Welcome to Pegasus Mail & Mercury Sign in | Join | Help
"That should only take a few minutes"... [Sardonic Laughter]

I don't think there's any other profession quite like writing software - short of warfare, I can't think of any other area of human endeavour where the potential for casual disaster is so high.

For the last eighteen months, I have been involved in rewriting and modernizing a huge chunk of the 460,000 lines of code that makes up Pegasus Mail. I've written about this (I just can't bring myself to use the verb "blogged", I'm afraid) before, but I thought it might be mildly diverting for some of you to see just exactly how bizarre and off-the-wall this process can often get.

In the course of porting Pegasus Mail from the now ancient Borland compiler I have used for many years to Visual C++, there are various code changes that have been forced on me. One of them is quite basic - the code I use to get listings of the files in a directory. On the face of it, this was straightforward: I evaluated the problem and thought that it might take me a couple of hours to fix. You can see where this is going, I assume... It eventually took me almost five weeks of repeated debugging and testing to get this one simple function working. When I had finally solved it, I sent a message to my beta test team describing what had been involved: here is the text... (note that the reference to "VC12" is to a beta build of the program which is only available to the test team. At the time of writing, we're up to VC13, and are getting ready for a formal release of Pegasus Mail v4.5).
 

 


The problem with files not showing up was quite a lot more complicated, and is part of the ongoing saga of the Windows FindFirstFile and FindNextFile functions. To understand this problem (and it's worth summarizing it, I think), you need to have a little history.For the longest time, I have used the Borland compiler family to write my code. I never used much Borland-specific code, but some that I *did* use extensively was a pair of functions called findfirst and findnext, which were used to enumerate the files in a directory. They worked reliably for a long time, but it eventually became clear that they had some problems. Furthermore, there was no direct or portable equivalent of these functions in Visual C++. So, I decided to write my own functions to replace them, making my code much more portable.
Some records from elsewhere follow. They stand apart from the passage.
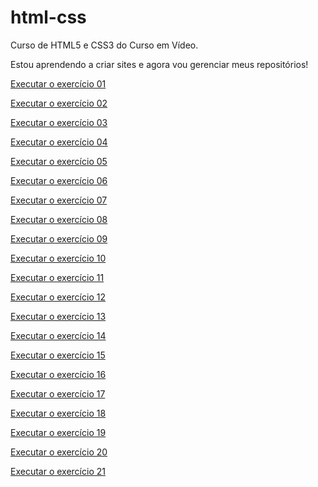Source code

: # html-css
 Curso de HTML5 e CSS3 do Curso em Vídeo.

 Estou aprendendo a criar sites e agora vou gerenciar meus repositórios!

<a href="https://camii-codes.github.io/html-css/exercicios/ex001-ola-mundo/index.html"> Executar o exercício 01</a>
 
<a href="https://camii-codes.github.io/html-css/exercicios/ex002-paragrafos/index.html"> Executar o exercício 02</a>

<a href="https://camii-codes.github.io/html-css/exercicios/ex003-imagens/index.html"> Executar o exercício 03</a>

<a href="https://camii-codes.github.io/html-css/exercicios/ex004-favicon/index.html"> Executar o exercício 04</a>

<a href="https://camii-codes.github.io/html-css/exercicios/ex005-hierarquia/index.html"> Executar o exercício 05</a>

<a href="https://camii-codes.github.io/html-css/exercicios/ex006-semantica/index.html"> Executar o exercício 06</a>
  
<a href="https://camii-codes.github.io/html-css/exercicios/ex007-fomatacoes/index.html"> Executar o exercício 07</a>

<a href="https://camii-codes.github.io/html-css/exercicios/ex008-outros/index.html"> Executar o exercício 08</a>
   
<a href="https://camii-codes.github.io/html-css/exercicios/ex009-listas/index.html"> Executar o exercício 09</a>

<a href="https://camii-codes.github.io/html-css/exercicios/ex010-links/index.html"> Executar o exercício 10</a>

<a href="https://camii-codes.github.io/html-css/exercicios/ex011-imagem-dinamica/index.html"> Executar o exercício 11</a>

<a href="https://camii-codes.github.io/html-css/exercicios/ex012-videos/index.html"> Executar o exercício 12</a>

<a href="https://camii-codes.github.io/html-css/exercicios/ex013-css-inline/index.html"> Executar o exercício 13</a>

<a href="https://camii-codes.github.io/html-css/exercicios/ex014-css-local/index.html"> Executar o exercício 14</a>

<a href="https://camii-codes.github.io/html-css/exercicios/ex015-css-externos/index.html"> Executar o exercício 15</a>

<a href="https://camii-codes.github.io/html-css/exercicios/ex016-cores/index.html"> Executar o exercício 16</a>

<a href="https://camii-codes.github.io/html-css/exercicios/ex017-fontes-medidas-alinhamento/index.html"> Executar o exercício 17</a>

<a href="https://camii-codes.github.io/html-css/exercicios/ex018-fontes-google-e-externas/index.html"> Executar o exercício 18</a>

<a href="https://camii-codes.github.io/html-css/exercicios/ex019-seletor-id/index.html"> Executar o exercício 19</a>

<a href="https://camii-codes.github.io/html-css/exercicios/ex020-pseudo-classes/index.html"> Executar o exercício 20</a>

<a href="https://camii-codes.github.io/html-css/exercicios/ex021-block-e-inline-level/index.html"> Executar o exercício 21</a>



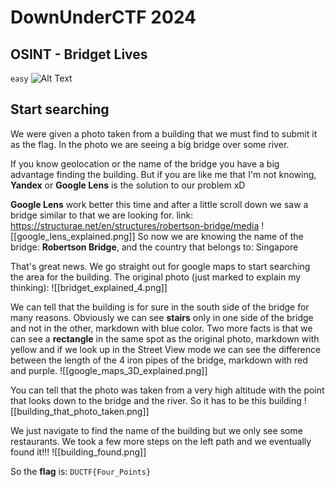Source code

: # DownUnderCTF 2024 
## OSINT - Bridget Lives 
`easy`
![Alt Text](../img/DownUnderCTF_Pic.png)
## Start searching

We were given a photo taken from a building that we must find to submit it as the flag.
In the photo we are seeing a big bridge over some river.

If you know geolocation or the name of the bridge you have a big advantage finding the building.
But if you are like me that I'm not knowing, **Yandex** or **Google Lens** is the solution to our problem xD

**Google Lens** work better this time and after a little scroll down we saw a bridge similar to that we are looking for.
link: https://structurae.net/en/structures/robertson-bridge/media
![[google_lens_explained.png]]
So now we are knowing the name of the bridge: **Robertson Bridge**, and the country that belongs to: Singapore

That's great news. We go straight out for google maps to start searching the area for the building.
The original photo (just marked to explain my thinking): 
![[bridget_explained_4.png]]

We can tell that the building is for sure in the south side of the bridge for many reasons. Obviously we can see **stairs** only in one side of the bridge and not in the other, markdown with blue color.
Two more facts is that we can see a **rectangle** in the same spot as the original photo, markdown with yellow and if we look up in the Street View mode we can see the difference between the length of the 4 iron pipes of the bridge, markdown with red and purple.
![[google_maps_3D_explained.png]]

You can tell that the photo was taken from a very high altitude with the point that looks down to the bridge and the river. So it has to be this building
![[building_that_photo_taken.png]]

We just navigate to find the name of the building but we only see some restaurants. We took a few more steps on the left path and we eventually found it!!!
![[building_found.png]]

So the **flag** is: `DUCTF{Four_Points}`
Now, Windows has a group of functions called FindFirstFile, FindNextFile and FindClose, which on the surface appear to duplicate the operation of findfirst/findnext... On the surface. In reality, these function calls are quirky and buggy as hell. As an example, they treat wildcard characters quite differently depending on the underlying file system: so, the pattern "*.?" will return one set of files if the underlying file system is FAT, another if it's NTFS, and a third, different set if the file system is NetWare. What's more, different combinations of Windows and file system will return different sets of file attributes (so, a plain search on FAT WILL return files marked readonly, but the same search on NetWare WON'T return files marked readonly unless you specifically request them).

Finally, Windows defines an extensive set of file attributes - things like read-only, hidden, system, compressed and so forth... The problem is that they have kept defining attributes over the years, simply adding new ones whenever they want. As a result, it can be quite tricky to work out from its attributes whether a file is an "ordinary" file or not. To understand what I mean by this, consider that you typically WON'T be interested in files that are marked "Offline", because they either cannot be opened, or will take an inordinately long time to be opened because they have to be recovered from backing store. Similarly, files marked as a "Device" should probably never be accessed other than on explicit requirement.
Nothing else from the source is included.